-- Task statement --
Report back each line of the data that contains the word "dependency".

Records from a data source

#####

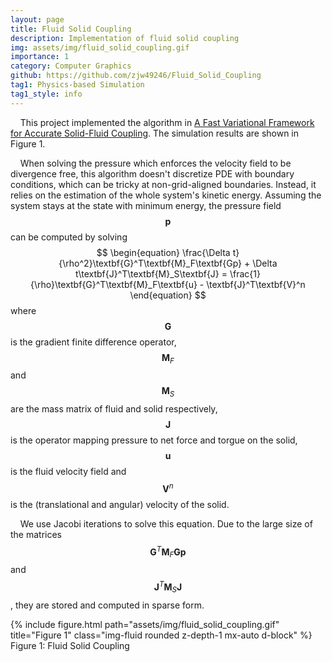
 ```yaml
---
layout: page
title: Fluid Solid Coupling
description: Implementation of fluid solid coupling
img: assets/img/fluid_solid_coupling.gif
importance: 1
category: Computer Graphics
github: https://github.com/zjw49246/Fluid_Solid_Coupling
tag1: Physics-based Simulation
tag1_style: info
---
```


&nbsp;&nbsp;&nbsp;&nbsp;This project implemented the algorithm in <a href="https://dl.acm.org/doi/abs/10.1145/1276377.1276502">A Fast Variational Framework for Accurate Solid-Fluid Coupling</a>. The simulation results are shown in Figure 1.

&nbsp;&nbsp;&nbsp;&nbsp;When solving the pressure which enforces the velocity field to be divergence free, this algorithm doesn't discretize PDE with boundary conditions, which can be tricky at non-grid-aligned boundaries. Instead, it relies on the estimation of the whole system's kinetic energy. Assuming the system stays at the state with minimum energy, the pressure field $$\textbf{p}$$ can be computed by solving
$$
\begin{equation}
\frac{\Delta t}{\rho^2}\textbf{G}^T\textbf{M}_F\textbf{Gp} + \Delta t\textbf{J}^T\textbf{M}_S\textbf{J} = \frac{1}{\rho}\textbf{G}^T\textbf{M}_F\textbf{u} - \textbf{J}^T\textbf{V}^n
\end{equation}
$$
where $$\textbf{G}$$ is the gradient finite difference operator, $$\textbf{M}_F$$ and $$\textbf{M}_S$$ are the mass matrix of fluid and solid respectively, $$\textbf{J}$$ is the operator mapping pressure to net force and torgue on the solid, $$\textbf{u}$$ is the fluid velocity field and $$\textbf{V}^n$$ is the (translational and angular) velocity of the solid.

&nbsp;&nbsp;&nbsp;&nbsp;We use Jacobi iterations to solve this equation. Due to the large size of the matrices $$\textbf{G}^T\textbf{M}_F\textbf{Gp}$$ and $$\textbf{J}^T\textbf{M}_S\textbf{J}$$, they are stored and computed in sparse form.

<div class="row">
    <div class="col-sm mt-3 mt-md-0">
        {% include figure.html path="assets/img/fluid_solid_coupling.gif" title="Figure 1" class="img-fluid rounded z-depth-1 mx-auto d-block" %}
    </div>
</div>
<div class="caption">
    Figure 1: Fluid Solid Coupling
</div>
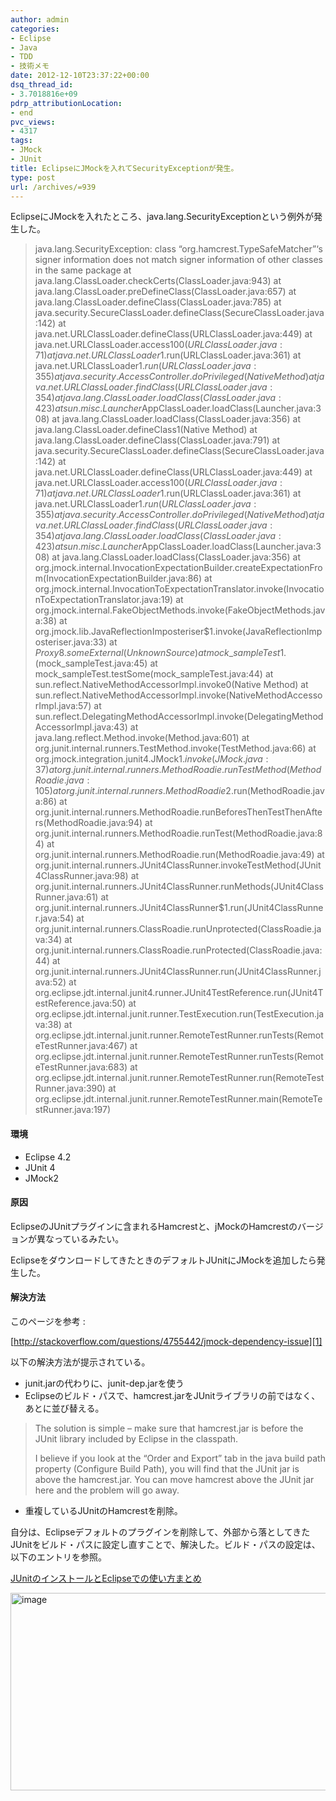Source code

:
 ```yaml
---
author: admin
categories:
- Eclipse
- Java
- TDD
- 技術メモ
date: 2012-12-10T23:37:22+00:00
dsq_thread_id:
- 3.7018816e+09
pdrp_attributionLocation:
- end
pvc_views:
- 4317
tags:
- JMock
- JUnit
title: EclipseにJMockを入れてSecurityExceptionが発生。
type: post
url: /archives/=939
---
```


EclipseにJMockを入れたところ、java.lang.SecurityExceptionという例外が発生した。

> java.lang.SecurityException: class &#8220;org.hamcrest.TypeSafeMatcher&#8221;&#8216;s signer information does not match signer information of other classes in the same package at java.lang.ClassLoader.checkCerts(ClassLoader.java:943) at java.lang.ClassLoader.preDefineClass(ClassLoader.java:657) at java.lang.ClassLoader.defineClass(ClassLoader.java:785) at java.security.SecureClassLoader.defineClass(SecureClassLoader.java:142) at java.net.URLClassLoader.defineClass(URLClassLoader.java:449) at java.net.URLClassLoader.access$100(URLClassLoader.java:71) at java.net.URLClassLoader$1.run(URLClassLoader.java:361) at java.net.URLClassLoader$1.run(URLClassLoader.java:355) at java.security.AccessController.doPrivileged(Native Method) at java.net.URLClassLoader.findClass(URLClassLoader.java:354) at java.lang.ClassLoader.loadClass(ClassLoader.java:423) at sun.misc.Launcher$AppClassLoader.loadClass(Launcher.java:308) at java.lang.ClassLoader.loadClass(ClassLoader.java:356) at java.lang.ClassLoader.defineClass1(Native Method) at java.lang.ClassLoader.defineClass(ClassLoader.java:791) at java.security.SecureClassLoader.defineClass(SecureClassLoader.java:142) at java.net.URLClassLoader.defineClass(URLClassLoader.java:449) at java.net.URLClassLoader.access$100(URLClassLoader.java:71) at java.net.URLClassLoader$1.run(URLClassLoader.java:361) at java.net.URLClassLoader$1.run(URLClassLoader.java:355) at java.security.AccessController.doPrivileged(Native Method) at java.net.URLClassLoader.findClass(URLClassLoader.java:354) at java.lang.ClassLoader.loadClass(ClassLoader.java:423) at sun.misc.Launcher$AppClassLoader.loadClass(Launcher.java:308) at java.lang.ClassLoader.loadClass(ClassLoader.java:356) at org.jmock.internal.InvocationExpectationBuilder.createExpectationFrom(InvocationExpectationBuilder.java:86) at org.jmock.internal.InvocationToExpectationTranslator.invoke(InvocationToExpectationTranslator.java:19) at org.jmock.internal.FakeObjectMethods.invoke(FakeObjectMethods.java:38) at org.jmock.lib.JavaReflectionImposteriser$1.invoke(JavaReflectionImposteriser.java:33) at $Proxy8.someExternal(Unknown Source) at mock\_sampleTest$1.(mock\_sampleTest.java:45) at mock\_sampleTest.testSome(mock\_sampleTest.java:44) at sun.reflect.NativeMethodAccessorImpl.invoke0(Native Method) at sun.reflect.NativeMethodAccessorImpl.invoke(NativeMethodAccessorImpl.java:57) at sun.reflect.DelegatingMethodAccessorImpl.invoke(DelegatingMethodAccessorImpl.java:43) at java.lang.reflect.Method.invoke(Method.java:601) at org.junit.internal.runners.TestMethod.invoke(TestMethod.java:66) at org.jmock.integration.junit4.JMock$1.invoke(JMock.java:37) at org.junit.internal.runners.MethodRoadie.runTestMethod(MethodRoadie.java:105) at org.junit.internal.runners.MethodRoadie$2.run(MethodRoadie.java:86) at org.junit.internal.runners.MethodRoadie.runBeforesThenTestThenAfters(MethodRoadie.java:94) at org.junit.internal.runners.MethodRoadie.runTest(MethodRoadie.java:84) at org.junit.internal.runners.MethodRoadie.run(MethodRoadie.java:49) at org.junit.internal.runners.JUnit4ClassRunner.invokeTestMethod(JUnit4ClassRunner.java:98) at org.junit.internal.runners.JUnit4ClassRunner.runMethods(JUnit4ClassRunner.java:61) at org.junit.internal.runners.JUnit4ClassRunner$1.run(JUnit4ClassRunner.java:54) at org.junit.internal.runners.ClassRoadie.runUnprotected(ClassRoadie.java:34) at org.junit.internal.runners.ClassRoadie.runProtected(ClassRoadie.java:44) at org.junit.internal.runners.JUnit4ClassRunner.run(JUnit4ClassRunner.java:52) at org.eclipse.jdt.internal.junit4.runner.JUnit4TestReference.run(JUnit4TestReference.java:50) at org.eclipse.jdt.internal.junit.runner.TestExecution.run(TestExecution.java:38) at org.eclipse.jdt.internal.junit.runner.RemoteTestRunner.runTests(RemoteTestRunner.java:467) at org.eclipse.jdt.internal.junit.runner.RemoteTestRunner.runTests(RemoteTestRunner.java:683) at org.eclipse.jdt.internal.junit.runner.RemoteTestRunner.run(RemoteTestRunner.java:390) at org.eclipse.jdt.internal.junit.runner.RemoteTestRunner.main(RemoteTestRunner.java:197)

#### 環境

  * Eclipse 4.2
  * JUnit 4
  * JMock2

#### 原因

EclipseのJUnitプラグインに含まれるHamcrestと、jMockのHamcrestのバージョンが異なっているみたい。

EclipseをダウンロードしてきたときのデフォルトJUnitにJMockを追加したら発生した。

#### 解決方法

このページを参考 :
  
[http://stackoverflow.com/questions/4755442/jmock-dependency-issue][1]

以下の解決方法が提示されている。

  * junit.jarの代わりに、junit-dep.jarを使う
  * Eclipseのビルド・パスで、hamcrest.jarをJUnitライブラリの前ではなく、あとに並び替える。

> The solution is simple &#8211; make sure that hamcrest.jar is before the JUnit library included by Eclipse in the classpath.
> 
> I believe if you look at the &#8220;Order and Export&#8221; tab in the java build path property (Configure Build Path), you will find that the JUnit jar is above the hamcrest.jar. You can move hamcrest above the JUnit jar here and the problem will go away.

  * 重複しているJUnitのHamcrestを削除。

自分は、Eclipseデフォルトのプラグインを削除して、外部から落としてきたJUnitをビルド・パスに設定し直すことで、解決した。ビルド・パスの設定は、以下のエントリを参照。

[JUnitのインストールとEclipseでの使い方まとめ][2]

[<img style="background-image: none; padding-left: 0px; padding-right: 0px; display: inline; padding-top: 0px; border-width: 0px;" title="image" src="http://hmi-me.ciao.jp/wordpress/wp-content/uploads/image_thumb86.png" alt="image" width="571" height="316" border="0" />][3]

<div id="fastlookup_top" style="display: none;">
</div>

 [1]: http://stackoverflow.com/questions/4755442/jmock-dependency-issue "http://stackoverflow.com/questions/4755442/jmock-dependency-issue"
 [2]: http://futurismo.biz/archives/844 "JUnitのインストールとEclipseでの使い方まとめ"
 [3]: http://hmi-me.ciao.jp/wordpress/wp-content/uploads/image86.png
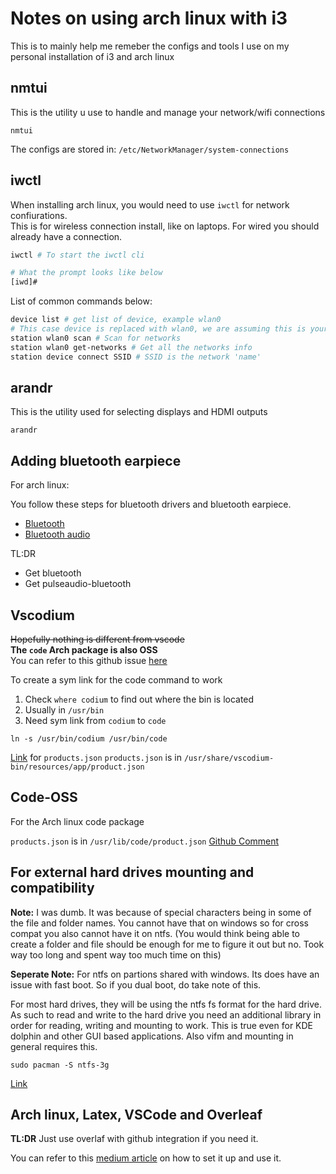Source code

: # Notes on using arch linux with i3  
This is to mainly help me remeber the configs and tools I use on my personal installation of i3 and arch linux  

## nmtui
This is the utility u use to handle and manage your network/wifi connections
```
nmtui
```

The configs are stored in: `/etc/NetworkManager/system-connections`

## iwctl

When installing arch linux, you would need to use `iwctl` for network confiurations.  
This is for wireless connection install, like on laptops.
For wired you should already have a connection.
```bash
iwctl # To start the iwctl cli

# What the prompt looks like below
[iwd]# 
```

List of common commands below:
```bash
device list # get list of device, example wlan0
# This case device is replaced with wlan0, we are assuming this is your device
station wlan0 scan # Scan for networks
station wlan0 get-networks # Get all the networks info
station device connect SSID # SSID is the network 'name'
```

## arandr
This is the utility used for selecting displays and HDMI outputs
```
arandr
```

## Adding bluetooth earpiece

For arch linux:

You follow these steps for bluetooth drivers and bluetooth earpiece.  
- [Bluetooth](https://wiki.archlinux.org/index.php/bluetooth)
- [Bluetooth audio](https://wiki.archlinux.org/index.php/bluetooth_headset)

TL:DR
- Get bluetooth
- Get pulseaudio-bluetooth

## Vscodium

~~Hopefully nothing is different from vscode~~  
**The `code` Arch package is also OSS**  
You can refer to this github issue [here](https://github.com/VSCodium/vscodium/issues/598)  

To create a sym link for the code command to work
1. Check `where codium` to find out where the bin is located
2. Usually in `/usr/bin`
3. Need sym link from `codium` to `code`
```
ln -s /usr/bin/codium /usr/bin/code
```


[Link](https://github.com/VSCodium/vscodium/blob/master/DOCS.md#extensions-marketplace) for `products.json`
`products.json` is in `/usr/share/vscodium-bin/resources/app/product.json`

## Code-OSS
For the Arch linux code package

`products.json` is in `/usr/lib/code/product.json`
[Github Comment](https://github.com/VSCodium/vscodium/issues/418#issuecomment-643664182)


## For external hard drives mounting and compatibility

**Note:** I was dumb. It was because of special characters being in some of the file and folder names. You cannot have that on windows so for cross compat you also cannot have it on ntfs. (You would think being able to create a folder and file should be enough for me to figure it out but no. Took way too long and spent way too much time on this)

**Seperate Note:** For ntfs on partions shared with windows. Its does have an issue with fast boot. So if you dual boot, do take note of this.

For most hard drives, they will be using the ntfs fs format for the hard drive.
As such to read and write to the hard drive you need an additional library in order for reading, writing and mounting to work.
This is true even for KDE dolphin and other GUI based applications.
Also vifm and mounting in general requires this.

```
sudo pacman -S ntfs-3g
```

[Link](https://wiki.archlinux.org/index.php/NTFS-3G)

## Arch linux, Latex, VSCode and Overleaf

**TL:DR** Just use overlaf with github integration if you need it.

You can refer to this [medium article](https://medium.com/@rcpassos/writing-latex-documents-in-visual-studio-code-with-latex-workshop-d9af6a6b2815) on how to set it up and use it.  
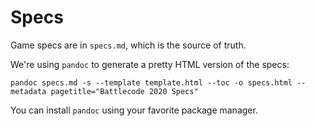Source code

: # Specs

Game specs are in `specs.md`, which is the source of truth.

We're using `pandoc` to generate a pretty HTML version of the specs:

```
pandoc specs.md -s --template template.html --toc -o specs.html --metadata pagetitle="Battlecode 2020 Specs"
```

You can install `pandoc` using your favorite package manager.
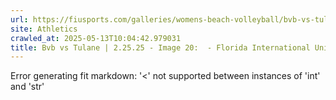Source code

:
 ```yaml
---
url: https://fiusports.com/galleries/womens-beach-volleyball/bvb-vs-tulane-2-25-25/image-20/355/62573
site: Athletics
crawled_at: 2025-05-13T10:04:42.979031
title: Bvb vs Tulane | 2.25.25 - Image 20:  - Florida International University
---
```


Error generating fit markdown: '<' not supported between instances of 'int' and 'str'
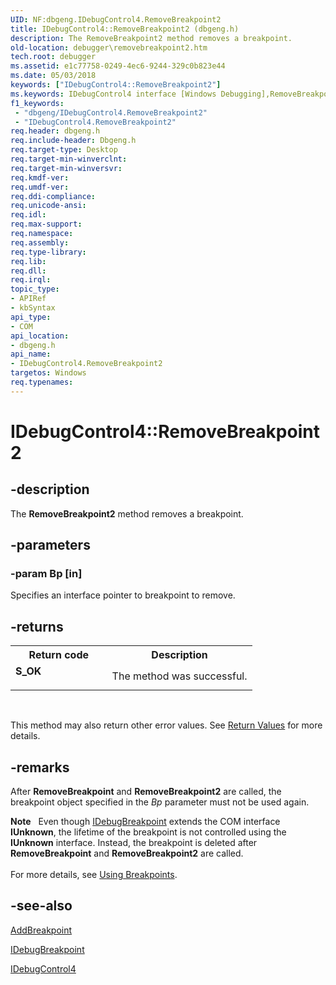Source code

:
 ```yaml
---
UID: NF:dbgeng.IDebugControl4.RemoveBreakpoint2
title: IDebugControl4::RemoveBreakpoint2 (dbgeng.h)
description: The RemoveBreakpoint2 method removes a breakpoint.
old-location: debugger\removebreakpoint2.htm
tech.root: debugger
ms.assetid: e1c77758-0249-4ec6-9244-329c0b823e44
ms.date: 05/03/2018
keywords: ["IDebugControl4::RemoveBreakpoint2"]
ms.keywords: IDebugControl4 interface [Windows Debugging],RemoveBreakpoint2 method, IDebugControl4.RemoveBreakpoint2, IDebugControl4::RemoveBreakpoint2, RemoveBreakpoint2, RemoveBreakpoint2 method [Windows Debugging], RemoveBreakpoint2 method [Windows Debugging],IDebugControl4 interface, dbgeng/IDebugControl4::RemoveBreakpoint2, debugger.removebreakpoint2
f1_keywords:
 - "dbgeng/IDebugControl4.RemoveBreakpoint2"
 - "IDebugControl4.RemoveBreakpoint2"
req.header: dbgeng.h
req.include-header: Dbgeng.h
req.target-type: Desktop
req.target-min-winverclnt: 
req.target-min-winversvr: 
req.kmdf-ver: 
req.umdf-ver: 
req.ddi-compliance: 
req.unicode-ansi: 
req.idl: 
req.max-support: 
req.namespace: 
req.assembly: 
req.type-library: 
req.lib: 
req.dll: 
req.irql: 
topic_type:
- APIRef
- kbSyntax
api_type:
- COM
api_location:
- dbgeng.h
api_name:
- IDebugControl4.RemoveBreakpoint2
targetos: Windows
req.typenames: 
---
```


# IDebugControl4::RemoveBreakpoint2


## -description


The <b>RemoveBreakpoint2</b>  method removes a breakpoint.


## -parameters




### -param Bp [in]

Specifies an interface pointer to breakpoint to remove.


## -returns



<table>
<tr>
<th>Return code</th>
<th>Description</th>
</tr>
<tr>
<td width="40%">
<dl>
<dt><b>S_OK</b></dt>
</dl>
</td>
<td width="60%">
The method was successful.

</td>
</tr>
</table>
 

This method may also return other error values.  See <a href="https://docs.microsoft.com/windows-hardware/drivers/debugger/hresult-values">Return Values</a> for more details.




## -remarks



After <b>RemoveBreakpoint</b> and <b>RemoveBreakpoint2</b> are called, the breakpoint object specified in the <i>Bp</i> parameter must not be used again.

<div class="alert"><b>Note</b>    Even though <a href="https://docs.microsoft.com/windows-hardware/drivers/ddi/dbgeng/nn-dbgeng-idebugbreakpoint">IDebugBreakpoint</a> extends the COM interface <b>IUnknown</b>, the lifetime of the breakpoint is not controlled using the <b>IUnknown</b> interface.  Instead, the breakpoint is deleted after <b>RemoveBreakpoint</b> and <b>RemoveBreakpoint2</b> are called.</div>
<div> </div>
For more details, see <a href="https://docs.microsoft.com/windows-hardware/drivers/debugger/using-breakpoints2">Using Breakpoints</a>.




## -see-also




<a href="https://docs.microsoft.com/windows-hardware/drivers/ddi/dbgeng/nf-dbgeng-idebugcontrol3-addbreakpoint">AddBreakpoint</a>



<a href="https://docs.microsoft.com/windows-hardware/drivers/ddi/dbgeng/nn-dbgeng-idebugbreakpoint">IDebugBreakpoint</a>



<a href="https://docs.microsoft.com/windows-hardware/drivers/ddi/dbgeng/nn-dbgeng-idebugcontrol4">IDebugControl4</a>
 

 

#####

-- Answer box --
[http://stackoverflow.com/questions/4755442/jmock-dependency-issue][1]
 [1]: http://stackoverflow.com/questions/4755442/jmock-dependency-issue "http://stackoverflow.com/questions/4755442/jmock-dependency-issue"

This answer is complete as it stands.